Work request
From the listing below, return every line with the string "image" in it.

Records provided
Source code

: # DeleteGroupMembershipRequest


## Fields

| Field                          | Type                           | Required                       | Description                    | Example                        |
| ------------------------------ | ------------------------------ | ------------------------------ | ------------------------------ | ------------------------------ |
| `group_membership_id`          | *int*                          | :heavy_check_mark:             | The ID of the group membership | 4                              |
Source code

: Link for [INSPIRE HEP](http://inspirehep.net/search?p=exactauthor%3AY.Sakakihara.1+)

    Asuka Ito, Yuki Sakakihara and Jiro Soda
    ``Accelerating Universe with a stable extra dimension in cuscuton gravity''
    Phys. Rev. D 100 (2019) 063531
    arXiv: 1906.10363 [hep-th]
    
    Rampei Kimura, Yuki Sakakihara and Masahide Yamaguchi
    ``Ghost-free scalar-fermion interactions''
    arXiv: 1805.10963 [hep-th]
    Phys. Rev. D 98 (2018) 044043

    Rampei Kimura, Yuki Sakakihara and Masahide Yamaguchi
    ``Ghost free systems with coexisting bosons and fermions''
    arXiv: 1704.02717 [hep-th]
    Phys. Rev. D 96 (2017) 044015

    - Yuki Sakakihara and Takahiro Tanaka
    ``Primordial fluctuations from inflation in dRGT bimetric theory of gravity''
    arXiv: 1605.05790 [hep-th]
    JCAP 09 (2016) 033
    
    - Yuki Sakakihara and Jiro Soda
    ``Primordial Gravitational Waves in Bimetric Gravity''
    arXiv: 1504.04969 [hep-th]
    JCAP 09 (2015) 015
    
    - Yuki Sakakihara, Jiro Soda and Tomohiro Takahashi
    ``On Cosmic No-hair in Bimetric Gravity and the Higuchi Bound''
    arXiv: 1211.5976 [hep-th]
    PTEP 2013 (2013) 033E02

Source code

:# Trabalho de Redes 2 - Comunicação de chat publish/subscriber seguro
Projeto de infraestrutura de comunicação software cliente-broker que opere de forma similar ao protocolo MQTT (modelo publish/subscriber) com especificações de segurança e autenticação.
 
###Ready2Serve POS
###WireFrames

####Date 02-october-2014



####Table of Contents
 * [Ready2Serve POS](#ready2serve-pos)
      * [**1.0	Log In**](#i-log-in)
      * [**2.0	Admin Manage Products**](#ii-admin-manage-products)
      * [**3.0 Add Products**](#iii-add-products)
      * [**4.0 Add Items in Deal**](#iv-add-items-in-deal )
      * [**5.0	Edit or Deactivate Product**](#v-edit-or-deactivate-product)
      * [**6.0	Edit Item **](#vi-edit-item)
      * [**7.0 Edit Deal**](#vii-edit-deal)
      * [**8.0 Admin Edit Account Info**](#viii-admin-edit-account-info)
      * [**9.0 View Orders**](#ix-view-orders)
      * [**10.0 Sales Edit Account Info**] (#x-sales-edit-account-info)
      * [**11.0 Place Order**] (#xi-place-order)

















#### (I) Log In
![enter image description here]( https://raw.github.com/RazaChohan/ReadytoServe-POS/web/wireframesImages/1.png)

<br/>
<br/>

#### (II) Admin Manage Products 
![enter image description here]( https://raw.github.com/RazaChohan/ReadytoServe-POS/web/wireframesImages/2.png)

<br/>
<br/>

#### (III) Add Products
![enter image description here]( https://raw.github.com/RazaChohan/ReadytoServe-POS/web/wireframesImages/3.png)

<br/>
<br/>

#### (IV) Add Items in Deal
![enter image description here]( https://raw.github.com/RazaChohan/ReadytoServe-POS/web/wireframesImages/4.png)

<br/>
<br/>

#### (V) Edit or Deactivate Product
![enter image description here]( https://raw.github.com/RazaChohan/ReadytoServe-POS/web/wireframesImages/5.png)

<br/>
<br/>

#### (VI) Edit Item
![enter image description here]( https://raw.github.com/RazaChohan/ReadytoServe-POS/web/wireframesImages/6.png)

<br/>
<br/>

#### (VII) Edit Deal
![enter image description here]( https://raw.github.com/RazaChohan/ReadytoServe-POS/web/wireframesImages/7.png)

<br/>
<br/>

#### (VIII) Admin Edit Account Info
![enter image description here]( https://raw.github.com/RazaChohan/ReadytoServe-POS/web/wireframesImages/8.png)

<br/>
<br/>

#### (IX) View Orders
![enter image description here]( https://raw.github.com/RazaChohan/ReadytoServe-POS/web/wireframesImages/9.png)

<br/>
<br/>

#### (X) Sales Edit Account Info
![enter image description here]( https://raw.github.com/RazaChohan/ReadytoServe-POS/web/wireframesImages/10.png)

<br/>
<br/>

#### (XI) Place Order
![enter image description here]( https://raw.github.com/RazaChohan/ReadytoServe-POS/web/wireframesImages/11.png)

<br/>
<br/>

Answer section
![enter image description here]( https://raw.github.com/RazaChohan/ReadytoServe-POS/web/wireframesImages/1.png)
![enter image description here]( https://raw.github.com/RazaChohan/ReadytoServe-POS/web/wireframesImages/2.png)
![enter image description here]( https://raw.github.com/RazaChohan/ReadytoServe-POS/web/wireframesImages/3.png)
![enter image description here]( https://raw.github.com/RazaChohan/ReadytoServe-POS/web/wireframesImages/4.png)
![enter image description here]( https://raw.github.com/RazaChohan/ReadytoServe-POS/web/wireframesImages/5.png)
![enter image description here]( https://raw.github.com/RazaChohan/ReadytoServe-POS/web/wireframesImages/6.png)
![enter image description here]( https://raw.github.com/RazaChohan/ReadytoServe-POS/web/wireframesImages/7.png)
![enter image description here]( https://raw.github.com/RazaChohan/ReadytoServe-POS/web/wireframesImages/8.png)
![enter image description here]( https://raw.github.com/RazaChohan/ReadytoServe-POS/web/wireframesImages/9.png)
![enter image description here]( https://raw.github.com/RazaChohan/ReadytoServe-POS/web/wireframesImages/10.png)
![enter image description here]( https://raw.github.com/RazaChohan/ReadytoServe-POS/web/wireframesImages/11.png)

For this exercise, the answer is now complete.